## Dataset
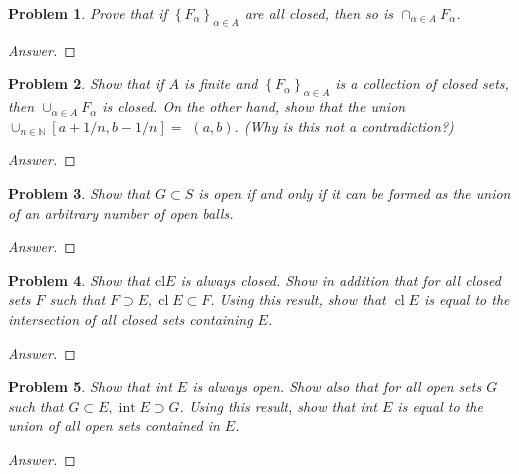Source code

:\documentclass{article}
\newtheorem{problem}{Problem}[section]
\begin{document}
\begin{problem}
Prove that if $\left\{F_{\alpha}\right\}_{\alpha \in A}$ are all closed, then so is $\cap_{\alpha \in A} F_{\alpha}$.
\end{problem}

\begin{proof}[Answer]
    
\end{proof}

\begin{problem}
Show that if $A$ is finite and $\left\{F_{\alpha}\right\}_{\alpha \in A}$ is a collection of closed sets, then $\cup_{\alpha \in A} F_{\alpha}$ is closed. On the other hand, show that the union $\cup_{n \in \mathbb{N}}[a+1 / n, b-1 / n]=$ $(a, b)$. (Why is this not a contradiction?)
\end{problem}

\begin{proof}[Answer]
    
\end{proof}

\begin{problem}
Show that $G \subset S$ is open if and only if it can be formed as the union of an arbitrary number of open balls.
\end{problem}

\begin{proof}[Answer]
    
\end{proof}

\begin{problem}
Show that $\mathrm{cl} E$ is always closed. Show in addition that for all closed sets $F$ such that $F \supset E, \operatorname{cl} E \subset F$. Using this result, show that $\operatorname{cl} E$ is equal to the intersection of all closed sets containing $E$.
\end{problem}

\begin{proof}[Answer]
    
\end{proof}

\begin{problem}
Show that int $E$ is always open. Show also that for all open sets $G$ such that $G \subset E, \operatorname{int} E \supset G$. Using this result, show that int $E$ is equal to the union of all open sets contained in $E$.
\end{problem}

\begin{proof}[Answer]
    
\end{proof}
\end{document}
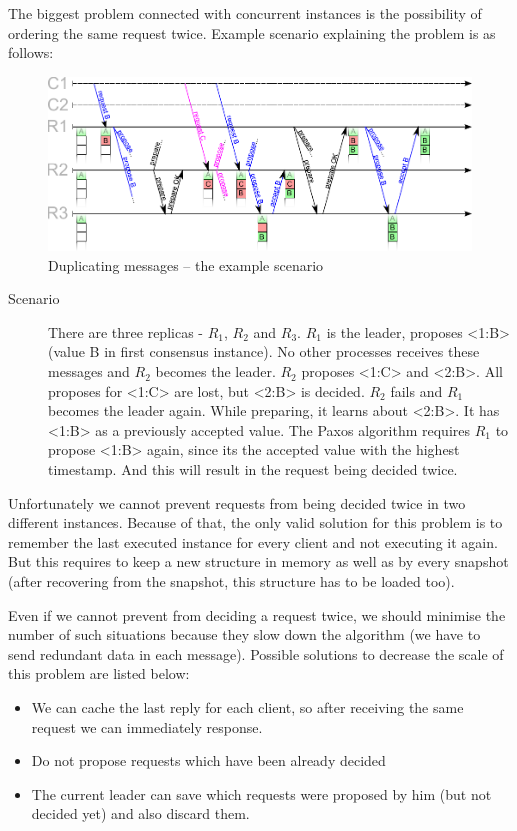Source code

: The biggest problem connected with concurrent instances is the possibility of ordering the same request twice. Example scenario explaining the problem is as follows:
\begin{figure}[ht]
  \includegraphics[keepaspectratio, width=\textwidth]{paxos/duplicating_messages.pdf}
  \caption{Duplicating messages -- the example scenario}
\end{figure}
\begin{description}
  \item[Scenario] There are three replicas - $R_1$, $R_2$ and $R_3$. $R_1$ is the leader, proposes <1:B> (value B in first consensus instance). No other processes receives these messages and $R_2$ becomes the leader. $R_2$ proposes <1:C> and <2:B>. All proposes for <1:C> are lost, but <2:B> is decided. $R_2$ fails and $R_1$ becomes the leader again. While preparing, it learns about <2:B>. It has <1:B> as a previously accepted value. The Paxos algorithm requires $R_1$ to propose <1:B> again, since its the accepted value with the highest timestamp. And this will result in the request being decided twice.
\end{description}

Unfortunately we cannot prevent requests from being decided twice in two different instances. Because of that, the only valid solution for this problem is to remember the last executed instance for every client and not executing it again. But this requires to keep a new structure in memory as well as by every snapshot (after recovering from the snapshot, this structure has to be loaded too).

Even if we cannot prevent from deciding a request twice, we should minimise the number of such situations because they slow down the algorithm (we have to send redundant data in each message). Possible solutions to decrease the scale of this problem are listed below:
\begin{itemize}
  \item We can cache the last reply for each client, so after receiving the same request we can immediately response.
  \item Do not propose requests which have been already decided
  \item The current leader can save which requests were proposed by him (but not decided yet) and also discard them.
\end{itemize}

## Prompt
Since the pictures are not wanted, repeat only the rest of the material, exactly as given.

## Expected output
Source code

:\documentclass{article}
\newtheorem{problem}{Problem}[section]
\begin{document}
\begin{problem}
Prove that if $\left\{F_{\alpha}\right\}_{\alpha \in A}$ are all closed, then so is $\cap_{\alpha \in A} F_{\alpha}$.
\end{problem}

\begin{proof}[Answer]
    
\end{proof}

\begin{problem}
Show that if $A$ is finite and $\left\{F_{\alpha}\right\}_{\alpha \in A}$ is a collection of closed sets, then $\cup_{\alpha \in A} F_{\alpha}$ is closed. On the other hand, show that the union $\cup_{n \in \mathbb{N}}[a+1 / n, b-1 / n]=$ $(a, b)$. (Why is this not a contradiction?)
\end{problem}

\begin{proof}[Answer]
    
\end{proof}

\begin{problem}
Show that $G \subset S$ is open if and only if it can be formed as the union of an arbitrary number of open balls.
\end{problem}

\begin{proof}[Answer]
    
\end{proof}

\begin{problem}
Show that $\mathrm{cl} E$ is always closed. Show in addition that for all closed sets $F$ such that $F \supset E, \operatorname{cl} E \subset F$. Using this result, show that $\operatorname{cl} E$ is equal to the intersection of all closed sets containing $E$.
\end{problem}

\begin{proof}[Answer]
    
\end{proof}

\begin{problem}
Show that int $E$ is always open. Show also that for all open sets $G$ such that $G \subset E, \operatorname{int} E \supset G$. Using this result, show that int $E$ is equal to the union of all open sets contained in $E$.
\end{problem}

\begin{proof}[Answer]
    
\end{proof}
\end{document}
Source code

: The biggest problem connected with concurrent instances is the possibility of ordering the same request twice. Example scenario explaining the problem is as follows:
\begin{figure}[ht]
  \includegraphics[keepaspectratio, width=\textwidth]{paxos/duplicating_messages.pdf}
  \caption{Duplicating messages -- the example scenario}
\end{figure}
\begin{description}
  \item[Scenario] There are three replicas - $R_1$, $R_2$ and $R_3$. $R_1$ is the leader, proposes <1:B> (value B in first consensus instance). No other processes receives these messages and $R_2$ becomes the leader. $R_2$ proposes <1:C> and <2:B>. All proposes for <1:C> are lost, but <2:B> is decided. $R_2$ fails and $R_1$ becomes the leader again. While preparing, it learns about <2:B>. It has <1:B> as a previously accepted value. The Paxos algorithm requires $R_1$ to propose <1:B> again, since its the accepted value with the highest timestamp. And this will result in the request being decided twice.
\end{description}

Unfortunately we cannot prevent requests from being decided twice in two different instances. Because of that, the only valid solution for this problem is to remember the last executed instance for every client and not executing it again. But this requires to keep a new structure in memory as well as by every snapshot (after recovering from the snapshot, this structure has to be loaded too).

Even if we cannot prevent from deciding a request twice, we should minimise the number of such situations because they slow down the algorithm (we have to send redundant data in each message). Possible solutions to decrease the scale of this problem are listed below:
\begin{itemize}
  \item We can cache the last reply for each client, so after receiving the same request we can immediately response.
  \item Do not propose requests which have been already decided
  \item The current leader can save which requests were proposed by him (but not decided yet) and also discard them.
\end{itemize}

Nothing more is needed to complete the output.